Task directions ▸
Copy the lines below exactly, starting with the first and finishing with the one holding "others who receive"; do not copy the pictures.

Record set ▸
____________________
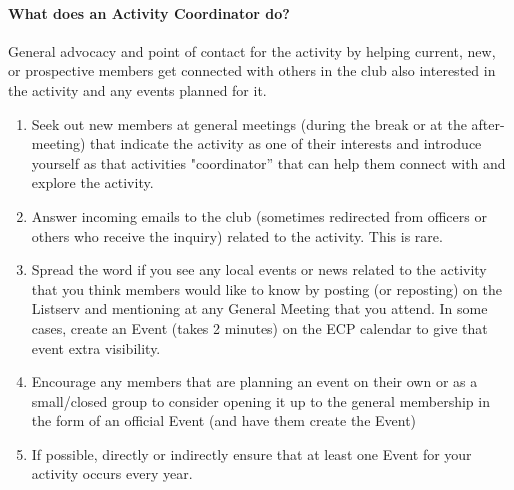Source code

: \documentclass[10pt,a4paper]{article}
\begin{document}
\paragraph{What does an Activity Coordinator do?}
General advocacy and point of contact for the activity by helping current, new, or prospective members
get connected with others in the club also interested in the activity and any events planned for it.
\begin{enumerate}
\item Seek out new members at general meetings (during the break or at the after-meeting) that
indicate the activity as one of their interests and introduce yourself as that activities
"coordinator” that can help them connect with and explore the activity.
\item Answer incoming emails to the club (sometimes redirected from officers or others who receive
the inquiry) related to the activity. This is rare.
\item Spread the word if you see any local events or news related to the activity that you think
members would like to know by posting (or reposting) on the Listserv and mentioning at any
General Meeting that you attend. In some cases, create an Event (takes 2 minutes) on the ECP
calendar to give that event extra visibility.
\item Encourage any members that are planning an event on their own or as a small/closed group to
consider opening it up to the general membership in the form of an official Event (and have
them create the Event)
\item If possible, directly or indirectly ensure that at least one Event for your activity occurs every year.
\end{enumerate}

\end{document}
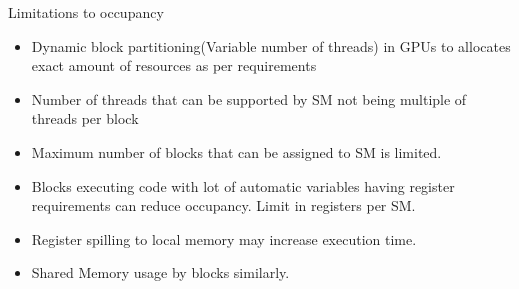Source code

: \documentclass{beamer}
\begin{document}
\begin{frame}{Limitations to occupancy}
    \begin{itemize}
        \item Dynamic block partitioning(Variable number of threads) in GPUs to allocates exact amount of resources as per requirements
        \item Number of threads that can be supported by SM not being multiple of threads per block 
        \item Maximum number of blocks that can be assigned to SM is limited.
        \item Blocks executing code with lot of automatic variables having register requirements can reduce occupancy. Limit in registers per SM.
        \item Register spilling to local memory may increase execution time.
        \item Shared Memory usage by blocks similarly.
    \end{itemize}
\end{frame}
\end{document}
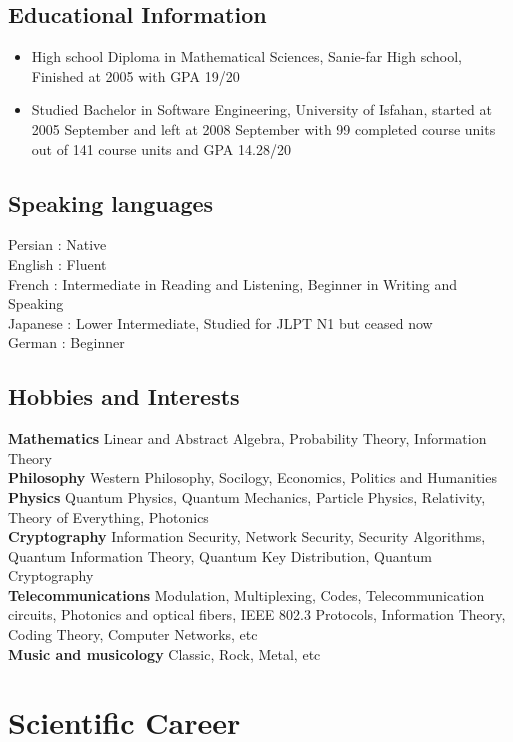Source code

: \documentclass[12pt,a4paper]{article}
\begin{document}
	\subsection{Educational Information}
		\begin{itemize}
		\item High school Diploma in Mathematical Sciences, Sanie-far High school, Finished at 2005 with GPA 19/20
		\item Studied Bachelor in Software Engineering, University of Isfahan, started at 2005 September and left at 2008 September with 99 completed course units out of 141 course units and GPA 14.28/20
		\end{itemize}
			
	\subsection{Speaking languages} 
		Persian : Native \\
		English : Fluent \\
		French : Intermediate in Reading and Listening, Beginner in Writing and Speaking \\
		Japanese : Lower Intermediate, Studied for JLPT N1 but ceased now \\
		German : Beginner 
			 
	\subsection{Hobbies and Interests} 
		\textbf{Mathematics} Linear and Abstract Algebra, Probability Theory, Information Theory \\
		\textbf{Philosophy} Western Philosophy, Socilogy, Economics, Politics and Humanities \\
	    \textbf{Physics} Quantum Physics, Quantum Mechanics, Particle Physics, Relativity, Theory of Everything, Photonics \\
	    \textbf{Cryptography} Information Security, Network Security, Security Algorithms, Quantum Information Theory, Quantum Key Distribution, Quantum Cryptography \\
	    \textbf{Telecommunications} Modulation, Multiplexing, Codes, Telecommunication circuits, Photonics and optical fibers, IEEE 802.3 Protocols, Information Theory, Coding Theory, Computer Networks, etc \\ 
		\textbf{Music and musicology} Classic, Rock, Metal, etc
	 
\section{Scientific Career}
\end{document}
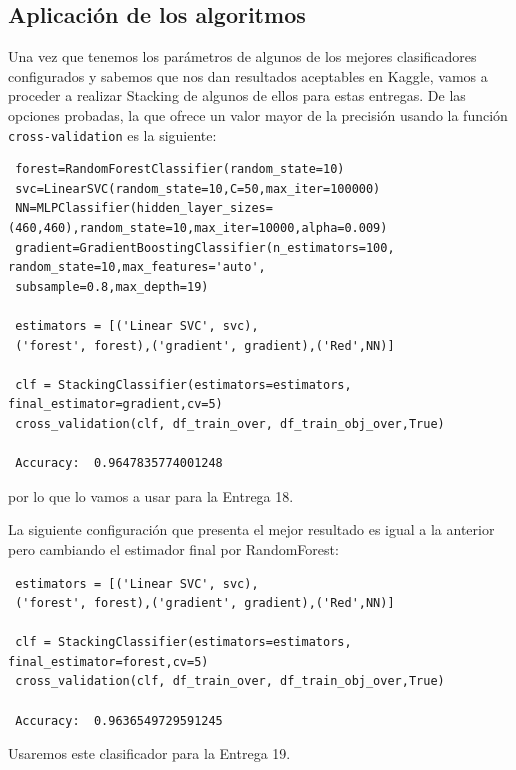 \documentclass[a4paper,11pt]{article}
\begin{document}
 \subsection{Aplicación de los algoritmos}
 Una vez que tenemos los parámetros de algunos de los mejores clasificadores configurados y sabemos que nos dan resultados aceptables en Kaggle, vamos a proceder a realizar Stacking de algunos de ellos para estas entregas. De las opciones probadas, la que ofrece un valor mayor de la precisión usando la función \texttt{cross-validation} es la siguiente:
 \begin{verbatim}
 forest=RandomForestClassifier(random_state=10)
 svc=LinearSVC(random_state=10,C=50,max_iter=100000)
 NN=MLPClassifier(hidden_layer_sizes=(460,460),random_state=10,max_iter=10000,alpha=0.009)
 gradient=GradientBoostingClassifier(n_estimators=100, random_state=10,max_features='auto',
 subsample=0.8,max_depth=19)
 
 estimators = [('Linear SVC', svc),
 ('forest', forest),('gradient', gradient),('Red',NN)]
 
 clf = StackingClassifier(estimators=estimators, final_estimator=gradient,cv=5)
 cross_validation(clf, df_train_over, df_train_obj_over,True)
 
 Accuracy:  0.9647835774001248
 \end{verbatim}
 
 por lo que lo vamos a usar para la Entrega 18. 
 
 La siguiente configuración que presenta el mejor resultado es igual a la anterior pero cambiando el estimador final por RandomForest:
 
 \begin{verbatim}
 estimators = [('Linear SVC', svc),
 ('forest', forest),('gradient', gradient),('Red',NN)]
 
 clf = StackingClassifier(estimators=estimators, final_estimator=forest,cv=5)
 cross_validation(clf, df_train_over, df_train_obj_over,True)
 
 Accuracy:  0.9636549729591245
 \end{verbatim}
  
  Usaremos este clasificador para la Entrega 19. 
  \newpage
\end{document}
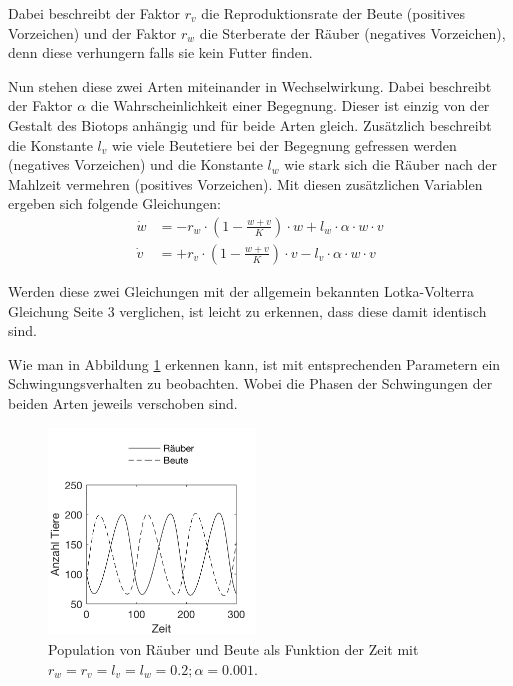 \documentclass[a4paper,twoside]{article}
\begin{document}
	Dabei beschreibt der Faktor \(r_v\) die Reproduktionsrate der Beute (positives Vorzeichen) und der Faktor \(r_w\) die Sterberate der Räuber (negatives Vorzeichen), denn diese verhungern falls sie kein Futter finden.

	Nun stehen diese zwei Arten miteinander in Wechselwirkung. Dabei beschreibt der Faktor \(\alpha\) die Wahrscheinlichkeit einer Begegnung. Dieser ist einzig von der Gestalt des Biotops anhängig und für beide Arten gleich. Zusätzlich beschreibt die Konstante \(l_{v}\) wie viele Beutetiere bei der Begegnung gefressen werden (negatives Vorzeichen) und die Konstante \(l_{w}\) wie stark sich die Räuber nach der Mahlzeit vermehren (positives Vorzeichen). Mit diesen zusätzlichen Variablen ergeben sich folgende Gleichungen:
	 \begin{align*}
		\dot{w} &= -r_w \cdot \left(1 - \frac{w+v}{K} \right) \cdot w + l_w \cdot \alpha \cdot w \cdot v \\
		\dot{v} &= +r_v \cdot \left(1 - \frac{w+v}{K} \right) \cdot v - l_v \cdot \alpha \cdot w \cdot v
	\end{align*}

	Werden diese zwei Gleichungen mit der allgemein bekannten Lotka-Volterra Gleichung \cite{PredatorPrey} Seite 3 verglichen, ist leicht zu erkennen, dass diese damit identisch sind.
	
	\newpage

	Wie man in Abbildung \ref{fig:beute_raeuber_oszillation} erkennen kann, ist mit entsprechenden Parametern ein Schwingungsverhalten zu beobachten. Wobei die Phasen der Schwingungen der beiden Arten jeweils verschoben sind.
	
	\begin{figure}[!h]
  		\centering
 		\includegraphics[width=5.5cm]{Diagramme/beute_raeuber_oszillation.png}
  		\caption{Population von Räuber und Beute als Funktion der Zeit mit \(r_w = r_v = l_v = l_w = 0.2; \alpha = 0.001\).}
  		\label{fig:beute_raeuber_oszillation}
	\end{figure}
	
\end{document}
____________________
Exercise result ▸
Source code

: \documentclass[10pt,a4paper]{article}
\begin{document}
\paragraph{What does an Activity Coordinator do?}
General advocacy and point of contact for the activity by helping current, new, or prospective members
get connected with others in the club also interested in the activity and any events planned for it.
\begin{enumerate}
\item Seek out new members at general meetings (during the break or at the after-meeting) that
indicate the activity as one of their interests and introduce yourself as that activities
"coordinator” that can help them connect with and explore the activity.
\item Answer incoming emails to the club (sometimes redirected from officers or others who receive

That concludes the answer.